### What to produce
Where does the string "issues" occur in the records? Copy each line that holds it.

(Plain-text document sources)

☆ ☆ ☆

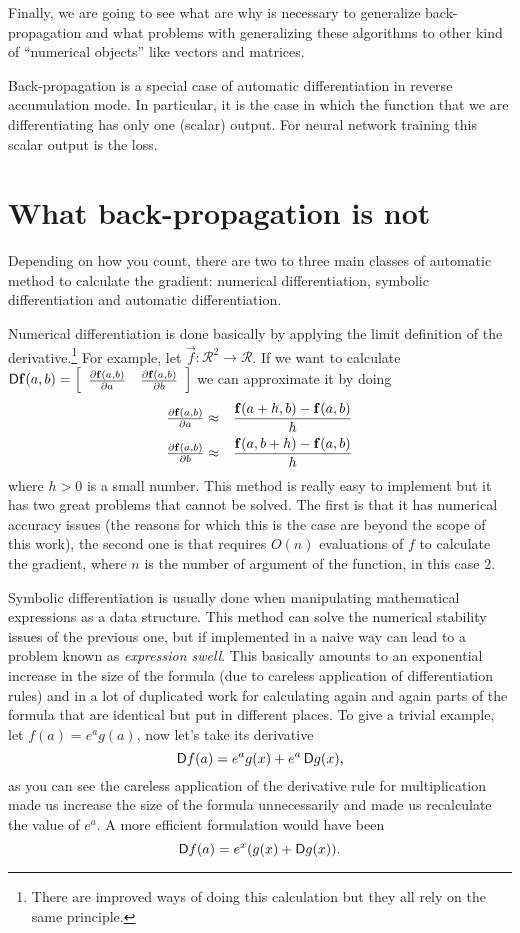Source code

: \documentclass{sapthesis}
\begin{document}
Finally, we are going to see what are why is necessary to generalize
back-propagation and what problems with generalizing these algorithms to other
kind of ``numerical objects'' like vectors and matrices.

Back-propagation is a special case of automatic differentiation in reverse
accumulation mode. In particular, it is the case in which the function that we
are differentiating has only one (scalar) output. For neural network training
this scalar output is the loss.

\section{What back-propagation is not}

Depending on how you count, there are two to three main classes of automatic
method to calculate the gradient: numerical differentiation, symbolic
differentiation and automatic differentiation.

Numerical differentiation is done basically by applying the limit definition of
the derivative.\footnote{There are improved ways of doing this calculation but
they all rely on the same principle.} 
For example, let \(\vec f : \mathcal R^2 \to
\mathcal R\). If  we want to calculate \(\mathop{}\!\mathsf D\mathbf{f}(a,b) =
\left[\begin{array}{cc} \textstyle\frac{\partial\mathbf{f}(a,b)}{\partial a} &
\textstyle\frac{\partial\mathbf{f}(a,b)}{\partial b}\end{array}\right]\) we can approximate
it by doing
\begin{eqnarray*}
    \textstyle\frac{\partial\mathbf{f}(a,b)}{\partial a}
    &\approx& \frac{\mathbf{f}(a + h,b) - \mathbf{f}(a,b)}h \\
    \textstyle\frac{\partial\mathbf{f}(a,b)}{\partial b}
    &\approx& \frac{\mathbf{f}(a,b + h) - \mathbf{f}(a,b)}h
\end{eqnarray*}
where \(h>0\) is a small number. This method is really easy to implement but it
has two great problems that cannot be solved. The first is that it has numerical
accuracy issues (the reasons for which this is the case are beyond the scope of
this work), the second one is that requires \(O(n)\) evaluations of \(f\) to
calculate the gradient, where \(n\) is the number of argument of the function,
in this case 2.

Symbolic differentiation is usually done when manipulating mathematical
expressions as a data structure. This method can solve the numerical stability
issues of the previous one, but if implemented in a naive way can lead to a
problem known as \emph{expression swell}. This basically amounts to an
exponential increase in the size of the formula (due to careless application of
differentiation rules) and in a lot of duplicated work for calculating again and
again parts of the formula that are identical but put in different places. To
give a trivial example, let \(f(a) = e^a g(a)\), now let's take its derivative
\[\mathop{}\!\mathsf D f(a) = e^a g(x) + e^a \mathop{}\!\mathsf D g(x),\] as you can see the careless
application of the derivative rule for multiplication made us increase the size
of the formula unnecessarily and made us recalculate the value of \(e^a\). A
more efficient formulation would have been \[\mathop{}\!\mathsf D f(a) = e^x (g(x) + \mathop{}\!\mathsf D
g(x)).\]
\end{document}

☆ ☆ ☆

### Your response
accuracy issues (the reasons for which this is the case are beyond the scope of
issues of the previous one, but if implemented in a naive way can lead to a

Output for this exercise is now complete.